Tex Ritter

Tex Ritter (born Maurice Woodward Ritter) (January 12, 1905 - January 2, 1974) was one of the early pioneers of American country and Western music. Ritter grew up on his family's farm in Panola County, Texas and attended high school in Beaumont. After graduating from high school, he entered the University of Texas at Austin to study law.

After a visit to Chicago, Ritter decided to continue his law studies at Northwestern University's law school in 1929. He was unable to continue with the course due to lack of money and left to join a touring production of The New Moon in 1930.

In 1932, Ritter sang on NBC radio and also played the part of Sagebrush Charlie in a Broadway production of The Roundup and Mother Lode. He also worked on various radio programs, sang songs, and told tales of the Old West in Lone Star Rangers. He also appeared in several radio dramas, including CBS's Bobby Benson's Adventures and Death Valley Days. In 1933, Ritter starred in a children's cowboy radio show on WINS radio in New York called Cowboy Tom's Roundup. These shows marked the beginning of Ritter's popularity in radio, which paved the way for his upcoming singing career.

Ritter made four recordings for the American Record Corporation in 1933 but only the song "Rye Whiskey" was released; shortly thereafter, he moved to Decca Records, where he made his first original recordings, "Sam Hall" and "Get Along Little Dogie", in 1935. He went on to record a total of 29 songs for Decca, the last being in 1939 in Los Angeles as part of Tex Ritter and His Texans.

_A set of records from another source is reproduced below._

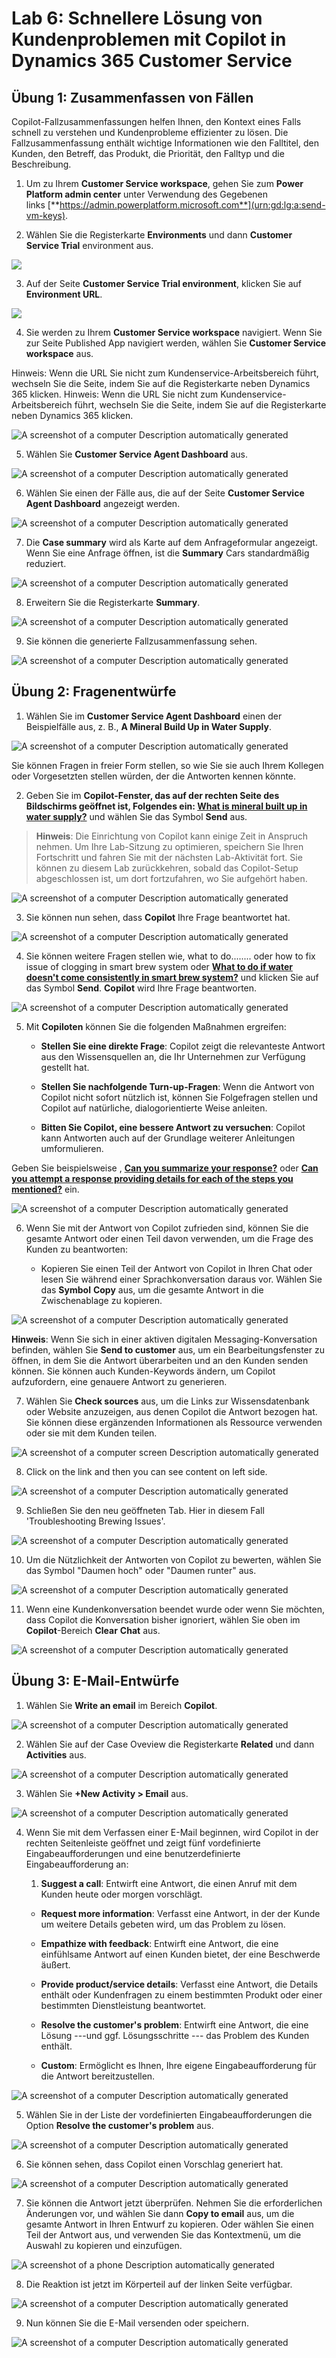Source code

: # Lab 6: Schnellere Lösung von Kundenproblemen mit Copilot in Dynamics 365 Customer Service

## Übung 1: Zusammenfassen von Fällen

Copilot-Fallzusammenfassungen helfen Ihnen, den Kontext eines Falls
schnell zu verstehen und Kundenprobleme effizienter zu lösen. Die
Fallzusammenfassung enthält wichtige Informationen wie den Falltitel,
den Kunden, den Betreff, das Produkt, die Priorität, den Falltyp und die
Beschreibung.

1.  Um zu Ihrem **Customer Service workspace**, gehen Sie zum **Power
    Platform admin center** unter Verwendung des Gegebenen
    links [**https://admin.powerplatform.microsoft.com**](urn:gd:lg:a:send-vm-keys).

2.  Wählen Sie die Registerkarte **Environments** und dann **Customer
    Service Trial** environment aus.

![](./media/image1.png)

3.  Auf der Seite **Customer Service Trial environment**, klicken Sie
    auf **Environment URL**.

![](./media/image2.png)

4.  Sie werden zu Ihrem **Customer Service workspace** navigiert. Wenn
    Sie zur Seite Published App navigiert werden, wählen Sie **Customer
    Service workspace** aus.

Hinweis: Wenn die URL Sie nicht zum Kundenservice-Arbeitsbereich führt,
wechseln Sie die Seite, indem Sie auf die Registerkarte neben Dynamics
365 klicken. Hinweis: Wenn die URL Sie nicht zum
Kundenservice-Arbeitsbereich führt, wechseln Sie die Seite, indem Sie
auf die Registerkarte neben Dynamics 365 klicken.

![A screenshot of a computer Description automatically
generated](./media/image3.png)

5.  Wählen Sie **Customer Service Agent Dashboard** aus.

![A screenshot of a computer Description automatically
generated](./media/image4.png)

6.  Wählen Sie einen der Fälle aus, die auf der Seite **Customer Service
    Agent Dashboard** angezeigt werden.

![A screenshot of a computer Description automatically
generated](./media/image5.png)

7.  Die **Case summary** wird als Karte auf dem Anfrageformular
    angezeigt. Wenn Sie eine Anfrage öffnen, ist die **Summary** Cars
    standardmäßig reduziert.

![A screenshot of a computer Description automatically
generated](./media/image6.png)

8.  Erweitern Sie die Registerkarte **Summary**.

![A screenshot of a computer Description automatically
generated](./media/image7.png)

9.  Sie können die generierte Fallzusammenfassung sehen.

![A screenshot of a computer Description automatically
generated](./media/image8.png)

## Übung 2: Fragenentwürfe

1.  Wählen Sie im **Customer Service Agent Dashboard** einen der
    Beispielfälle aus, z. B., **A Mineral Build Up in Water Supply**.

![A screenshot of a computer Description automatically
generated](./media/image9.png)

Sie können Fragen in freier Form stellen, so wie Sie sie auch Ihrem
Kollegen oder Vorgesetzten stellen würden, der die Antworten kennen
könnte.

2.  Geben Sie im **Copilot-**Fenster, das auf der rechten Seite des
    Bildschirms geöffnet ist, Folgendes ein**: [What is mineral built up
    in water supply?](urn:gd:lg:a:send-vm-keys)** und wählen Sie das
    Symbol **Send** aus.

> **Hinweis**: Die Einrichtung von Copilot kann einige Zeit in Anspruch
> nehmen. Um Ihre Lab-Sitzung zu optimieren, speichern Sie Ihren
> Fortschritt und fahren Sie mit der nächsten Lab-Aktivität fort. Sie
> können zu diesem Lab zurückkehren, sobald das Copilot-Setup
> abgeschlossen ist, um dort fortzufahren, wo Sie aufgehört haben.

![A screenshot of a computer Description automatically
generated](./media/image10.png)

3.  Sie können nun sehen, dass **Copilot** Ihre Frage beantwortet hat.

![A screenshot of a computer Description automatically
generated](./media/image11.png)

4.  Sie können weitere Fragen stellen wie, what to do........ oder how
    to fix issue of clogging in smart brew system oder [**What to do if
    water doesn't come consistently in smart brew
    system?**](urn:gd:lg:a:send-vm-keys) und klicken Sie auf das Symbol
    **Send**. **Copilot** wird Ihre Frage beantworten.

![A screenshot of a computer Description automatically
generated](./media/image12.png)

5.  Mit **Copiloten** können Sie die folgenden Maßnahmen ergreifen:

    - **Stellen Sie eine direkte Frage**: Copilot zeigt die relevanteste
      Antwort aus den Wissensquellen an, die Ihr Unternehmen zur
      Verfügung gestellt hat.

    - **Stellen Sie nachfolgende Turn-up-Fragen**: Wenn die Antwort von
      Copilot nicht sofort nützlich ist, können Sie Folgefragen stellen
      und Copilot auf natürliche, dialogorientierte Weise anleiten.

    - **Bitten Sie Copilot, eine bessere Antwort zu versuchen**: Copilot
      kann Antworten auch auf der Grundlage weiterer Anleitungen
      umformulieren.

Geben Sie beispielsweise , [**Can you summarize your
response?**](urn:gd:lg:a:send-vm-keys) oder [**Can you attempt a
response providing details for each of the steps you
mentioned?**](urn:gd:lg:a:send-vm-keys) ein.

![A screenshot of a computer Description automatically
generated](./media/image13.png)

6.  Wenn Sie mit der Antwort von Copilot zufrieden sind, können Sie die
    gesamte Antwort oder einen Teil davon verwenden, um die Frage des
    Kunden zu beantworten:

    - Kopieren Sie einen Teil der Antwort von Copilot in Ihren Chat oder
      lesen Sie während einer Sprachkonversation daraus vor. Wählen Sie
      das **Symbol** **Copy** aus, um die gesamte Antwort in die
      Zwischenablage zu kopieren.

![A screenshot of a computer Description automatically
generated](./media/image14.png)

**Hinweis**: Wenn Sie sich in einer aktiven digitalen
Messaging-Konversation befinden, wählen Sie **Send to customer** aus, um
ein Bearbeitungsfenster zu öffnen, in dem Sie die Antwort überarbeiten
und an den Kunden senden können. Sie können auch Kunden-Keywords ändern,
um Copilot aufzufordern, eine genauere Antwort zu generieren.

7.  Wählen Sie **Check sources** aus, um die Links zur Wissensdatenbank
    oder Website anzuzeigen, aus denen Copilot die Antwort bezogen hat.
    Sie können diese ergänzenden Informationen als Ressource verwenden
    oder sie mit dem Kunden teilen.

![A screenshot of a computer screen Description automatically
generated](./media/image15.png)

8.  Click on the link and then you can see content on left side.

![A screenshot of a computer Description automatically
generated](./media/image16.png)

9.  Schließen Sie den neu geöffneten Tab. Hier in diesem Fall
    'Troubleshooting Brewing Issues'.

![A screenshot of a computer Description automatically
generated](./media/image17.png)

10. Um die Nützlichkeit der Antworten von Copilot zu bewerten, wählen
    Sie das Symbol "Daumen hoch" oder "Daumen runter" aus.

![A screenshot of a computer Description automatically
generated](./media/image18.png)

11. Wenn eine Kundenkonversation beendet wurde oder wenn Sie möchten,
    dass Copilot die Konversation bisher ignoriert, wählen Sie oben im
    **Copilot**-Bereich **Clear** **Chat** aus.

![A screenshot of a computer Description automatically
generated](./media/image19.png)

## Übung 3: E-Mail-Entwürfe

1.  Wählen Sie **Write an email** im Bereich **Copilot**.

![A screenshot of a computer Description automatically
generated](./media/image20.png)

2.  Wählen Sie auf der Case Oveview die Registerkarte **Related** und
    dann **Activities** aus.

![A screenshot of a computer Description automatically
generated](./media/image21.png)

3.  Wählen Sie **+New Activity \> Email** aus.

![A screenshot of a computer Description automatically
generated](./media/image22.png)

4.  Wenn Sie mit dem Verfassen einer E-Mail beginnen, wird Copilot in
    der rechten Seitenleiste geöffnet und zeigt fünf vordefinierte
    Eingabeaufforderungen und eine benutzerdefinierte
    Eingabeaufforderung an:

    1.  **Suggest a call**: Entwirft eine Antwort, die einen Anruf mit
        dem Kunden heute oder morgen vorschlägt.

    - **Request more information**: Verfasst eine Antwort, in der der
      Kunde um weitere Details gebeten wird, um das Problem zu lösen.

    - **Empathize with feedback**: Entwirft eine Antwort, die eine
      einfühlsame Antwort auf einen Kunden bietet, der eine Beschwerde
      äußert.

    - **Provide product/service details**: Verfasst eine Antwort, die
      Details enthält oder Kundenfragen zu einem bestimmten Produkt oder
      einer bestimmten Dienstleistung beantwortet.

    - **Resolve the customer's problem**: Entwirft eine Antwort, die
      eine Lösung ---und ggf. Lösungsschritte --- das Problem des Kunden
      enthält.

    - **Custom**: Ermöglicht es Ihnen, Ihre eigene Eingabeaufforderung
      für die Antwort bereitzustellen.

![A screenshot of a computer Description automatically
generated](./media/image23.png)

5.  Wählen Sie in der Liste der vordefinierten Eingabeaufforderungen die
    Option **Resolve the customer's problem** aus.

![A screenshot of a computer Description automatically
generated](./media/image24.png)

6.  Sie können sehen, dass Copilot einen Vorschlag generiert hat.

![A screenshot of a computer Description automatically
generated](./media/image25.png)

7.  Sie können die Antwort jetzt überprüfen. Nehmen Sie die
    erforderlichen Änderungen vor, und wählen Sie dann **Copy to
    email** aus, um die gesamte Antwort in Ihren Entwurf zu kopieren.
    Oder wählen Sie einen Teil der Antwort aus, und verwenden Sie das
    Kontextmenü, um die Auswahl zu kopieren und einzufügen.

![A screenshot of a phone Description automatically
generated](./media/image26.png)

8.  Die Reaktion ist jetzt im Körperteil auf der linken Seite verfügbar.

![A screenshot of a computer Description automatically
generated](./media/image27.png)

9.  Nun können Sie die E-Mail versenden oder speichern.

![A screenshot of a computer Description automatically
generated](./media/image28.png)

Ritter, in addition to being a singer and theatre actor, was also a movie actor in B-grade western movies. These included Song Of The Gringo, Headin' For The Rio Grande, and Trouble In Texas (1937), which he co-starred with Rita Hayworth (then known as Rita Cansino). In 1938, after starring in Utah Trail, Ritter left the financially-troubled Grand National film company; between 1938 and 1945, he starred in around 40 "singing cowboy" movies, most to critical scorn.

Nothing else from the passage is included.